Iraq: assessment and recommendations
Apr 8th, 2008 by MESH
From Adam Garfinkle
I was asked recently for my assessment of U.S. policy in Iraq and my recommendations. My view is that we should withdraw U.S. military forces substantially from Iraq, but do so in a way that, given vital U.S. strategic interests in the region, avoids the optic of defeat to the extent possible. The reason is that turning Iraq into a winning proposition for the United States is not within our grasp, so we must carefully reduce our reputational equity in it in order to enhance the long-run U.S. position in the region.
This conclusion rests on five intertwined judgments:
- The successes of the surge are militarily unsustainable at acceptable costs for as long as would be necessary to enable peaceful political consolidation inside Iraq.
- That is because it will take years, if it is possible at all, for the Iraqi state to cohere in a self-sustaining manner, and our babysitting Iraq’s sectarian and ethnic cleavages, all else equal, will only prolong the process. I read the combination of the Sunni “Awakening” and the Battle of Basra as meaning multifactional civil war in Iraq is far more likely than a negotiated coalescence of a functional federal state. Despite some political progress in recent months, the most critical cleavages among Iraqi communities remain unresolved, and no credible process even exists for intercommunal negotiation.
- Given that reality, U.S. military efforts can never accumulate enough tactical successes to produce a strategic “win,” which can only be defined and reckoned in political terms. Yet we’re much too powerful to “lose” either. That’s a formula for being tied down in Iraq indefinitely for no achievable purpose other than not to appear to be defeated, or to prevent the situation from becoming worse.

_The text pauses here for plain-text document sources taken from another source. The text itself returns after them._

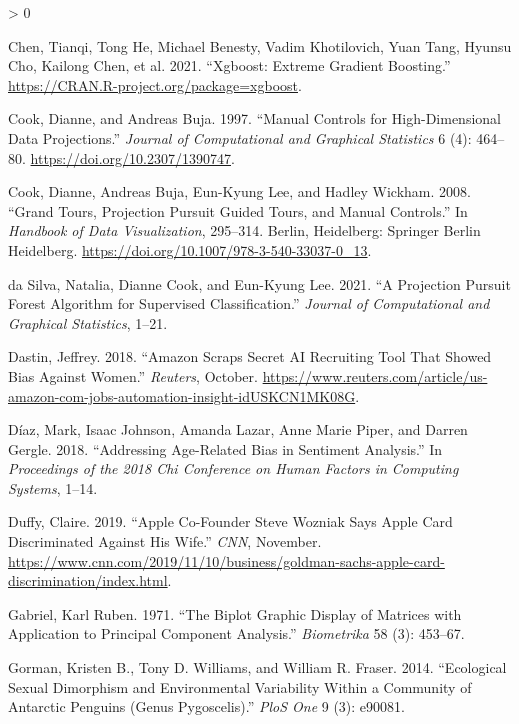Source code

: \documentclass[
]{article}
\newlength{\cslhangindent}
\newenvironment{CSLReferences}[2] %
 {%
  \setlength{\parindent}{0pt}
  \ifodd #1 \everypar{\setlength{\hangindent}{\cslhangindent}}\ignorespaces\fi
  \ifnum #2 > 0
  \setlength{\parskip}{#2\baselineskip}
  \fi
 }%
 {}
\begin{document}
\begin{CSLReferences}{1}{0}
\leavevmode\hypertarget{ref-chen_xgboost_2021}{}%
Chen, Tianqi, Tong He, Michael Benesty, Vadim Khotilovich, Yuan Tang, Hyunsu Cho, Kailong Chen, et al. 2021. {``Xgboost: {Extreme} {Gradient} {Boosting}.''} \url{https://CRAN.R-project.org/package=xgboost}.

\leavevmode\hypertarget{ref-cook_manual_1997}{}%
Cook, Dianne, and Andreas Buja. 1997. {``Manual {Controls} for {High}-{Dimensional} {Data} {Projections}.''} \emph{Journal of Computational and Graphical Statistics} 6 (4): 464--80. \url{https://doi.org/10.2307/1390747}.

\leavevmode\hypertarget{ref-cook_grand_2008}{}%
Cook, Dianne, Andreas Buja, Eun-Kyung Lee, and Hadley Wickham. 2008. {``Grand {Tours}, {Projection} {Pursuit} {Guided} {Tours}, and {Manual} {Controls}.''} In \emph{Handbook of {Data} {Visualization}}, 295--314. Berlin, Heidelberg: Springer Berlin Heidelberg. \url{https://doi.org/10.1007/978-3-540-33037-0_13}.

\leavevmode\hypertarget{ref-da_silva_projection_2021}{}%
da Silva, Natalia, Dianne Cook, and Eun-Kyung Lee. 2021. {``A {Projection} {Pursuit} {Forest} {Algorithm} for {Supervised} {Classification}.''} \emph{Journal of Computational and Graphical Statistics}, 1--21.

\leavevmode\hypertarget{ref-dastin_amazon_2018}{}%
Dastin, Jeffrey. 2018. {``Amazon Scraps Secret {AI} Recruiting Tool That Showed Bias Against Women.''} \emph{Reuters}, October. \url{https://www.reuters.com/article/us-amazon-com-jobs-automation-insight-idUSKCN1MK08G}.

\leavevmode\hypertarget{ref-diaz_addressing_2018}{}%
Díaz, Mark, Isaac Johnson, Amanda Lazar, Anne Marie Piper, and Darren Gergle. 2018. {``Addressing Age-Related Bias in Sentiment Analysis.''} In \emph{Proceedings of the 2018 Chi Conference on Human Factors in Computing Systems}, 1--14.

\leavevmode\hypertarget{ref-duffy_apple_2019}{}%
Duffy, Claire. 2019. {``Apple Co-Founder {Steve} {Wozniak} Says {Apple} {Card} Discriminated Against His Wife.''} \emph{CNN}, November. \url{https://www.cnn.com/2019/11/10/business/goldman-sachs-apple-card-discrimination/index.html}.

\leavevmode\hypertarget{ref-gabriel_biplot_1971}{}%
Gabriel, Karl Ruben. 1971. {``The Biplot Graphic Display of Matrices with Application to Principal Component Analysis.''} \emph{Biometrika} 58 (3): 453--67.

\leavevmode\hypertarget{ref-gorman_ecological_2014}{}%
Gorman, Kristen B., Tony D. Williams, and William R. Fraser. 2014. {``Ecological Sexual Dimorphism and Environmental Variability Within a Community of {Antarctic} Penguins (Genus {Pygoscelis}).''} \emph{PloS One} 9 (3): e90081.


\end{CSLReferences}
\end{document}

- But that circumstance is tantamount to defeat when seen from a broader perspective, because the longer we must stay and fight, the more we risk aiding terrorist recruitment throughout the Muslim world (and perhaps beyond), and the more Iranian regional influence will grow thanks to the manifest demonstration of our inability to use military power to achieve stated political objectives. The longer we stay, too, the more our relations with Turkey, Saudi Arabia, Syria, Iran and other countries are shackled to Iraq and our policy options constrained by it. And the longer we stay the less “quality time” senior decision-makers can devote to other strategically significant stakes—the rise of Asia and the rise of China within Asia, for example, not to speak of unprecedented challenges to the stability of the international economic order that appear to be upon us.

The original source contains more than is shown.